While
Crazy Horse have often been praised as one of America's great rock & roll bands, that's usually when they've been working in collaboration with fan, friend, and frequent patron
Neil Young. On their own,
Crazy Horse have recorded a handful of worthwhile albums, but they've never connected with audiences the same way they have when working with
Young. Of course, it doesn't help that the band has never had a consistent frontman, guitarist, or songwriter of their own, with bassist
Billy Talbot and drummer
Ralph Molina the only musicians to play on every
Crazy Horse album. (Original guitarist
Danny Whitten died of a drug overdose in 1972, while
Frank "Poncho" Sampedro has often drifted out of the group, usually to work with
Young.)
Crazy Horse's career has followed a strange and crooked path, but they've also made some fine music along the way, and
Gone Dead Train is a compilation which attempts to make sense of the band's checkered recording history outside of their work with
Neil Young (though his unmistakable guitar tone is apparent on several tracks here).

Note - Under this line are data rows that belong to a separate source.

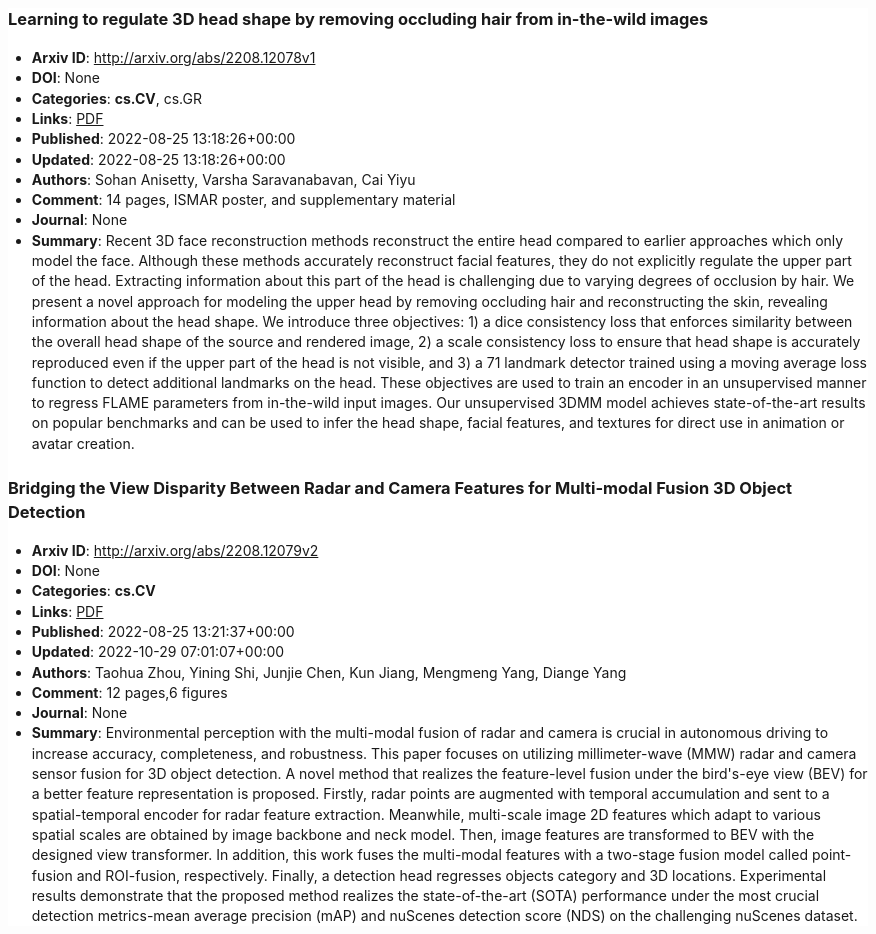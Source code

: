 

### Learning to regulate 3D head shape by removing occluding hair from in-the-wild images
- **Arxiv ID**: http://arxiv.org/abs/2208.12078v1
- **DOI**: None
- **Categories**: **cs.CV**, cs.GR
- **Links**: [PDF](http://arxiv.org/pdf/2208.12078v1)
- **Published**: 2022-08-25 13:18:26+00:00
- **Updated**: 2022-08-25 13:18:26+00:00
- **Authors**: Sohan Anisetty, Varsha Saravanabavan, Cai Yiyu
- **Comment**: 14 pages, ISMAR poster, and supplementary material
- **Journal**: None
- **Summary**: Recent 3D face reconstruction methods reconstruct the entire head compared to earlier approaches which only model the face. Although these methods accurately reconstruct facial features, they do not explicitly regulate the upper part of the head. Extracting information about this part of the head is challenging due to varying degrees of occlusion by hair. We present a novel approach for modeling the upper head by removing occluding hair and reconstructing the skin, revealing information about the head shape. We introduce three objectives: 1) a dice consistency loss that enforces similarity between the overall head shape of the source and rendered image, 2) a scale consistency loss to ensure that head shape is accurately reproduced even if the upper part of the head is not visible, and 3) a 71 landmark detector trained using a moving average loss function to detect additional landmarks on the head. These objectives are used to train an encoder in an unsupervised manner to regress FLAME parameters from in-the-wild input images. Our unsupervised 3DMM model achieves state-of-the-art results on popular benchmarks and can be used to infer the head shape, facial features, and textures for direct use in animation or avatar creation.



### Bridging the View Disparity Between Radar and Camera Features for Multi-modal Fusion 3D Object Detection
- **Arxiv ID**: http://arxiv.org/abs/2208.12079v2
- **DOI**: None
- **Categories**: **cs.CV**
- **Links**: [PDF](http://arxiv.org/pdf/2208.12079v2)
- **Published**: 2022-08-25 13:21:37+00:00
- **Updated**: 2022-10-29 07:01:07+00:00
- **Authors**: Taohua Zhou, Yining Shi, Junjie Chen, Kun Jiang, Mengmeng Yang, Diange Yang
- **Comment**: 12 pages,6 figures
- **Journal**: None
- **Summary**: Environmental perception with the multi-modal fusion of radar and camera is crucial in autonomous driving to increase accuracy, completeness, and robustness. This paper focuses on utilizing millimeter-wave (MMW) radar and camera sensor fusion for 3D object detection. A novel method that realizes the feature-level fusion under the bird's-eye view (BEV) for a better feature representation is proposed. Firstly, radar points are augmented with temporal accumulation and sent to a spatial-temporal encoder for radar feature extraction. Meanwhile, multi-scale image 2D features which adapt to various spatial scales are obtained by image backbone and neck model. Then, image features are transformed to BEV with the designed view transformer. In addition, this work fuses the multi-modal features with a two-stage fusion model called point-fusion and ROI-fusion, respectively. Finally, a detection head regresses objects category and 3D locations. Experimental results demonstrate that the proposed method realizes the state-of-the-art (SOTA) performance under the most crucial detection metrics-mean average precision (mAP) and nuScenes detection score (NDS) on the challenging nuScenes dataset.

Gone Dead Train features material from four of
Crazy Horse's five albums (the band's wildly disappointing second album,
Loose, has thankfully been ignored), and while each record has a distinct personality of its own, the sequence gives the material an admirable flow, from the gutbucket country-rock stomp of their self-titled 1971 debut to the "
Neil Young without
Neil Young" fury of 1989's
Left for Dead. The disc also includes two cuts from the first and only album (released in 1968) by
the Rockets, which featured
Talbot,
Molina, and
Whitten before they formed
Crazy Horse (and the woozy "Pills Blues" sounds like an uncomfortable foreshadowing of the drug problems that would take
Whitten's life four years later).
Gone Dead Train shows that
Crazy Horse don't have to have
Neil Young around to make great rock & roll records, and makes you wish they'd head into the studio on their own a bit more often.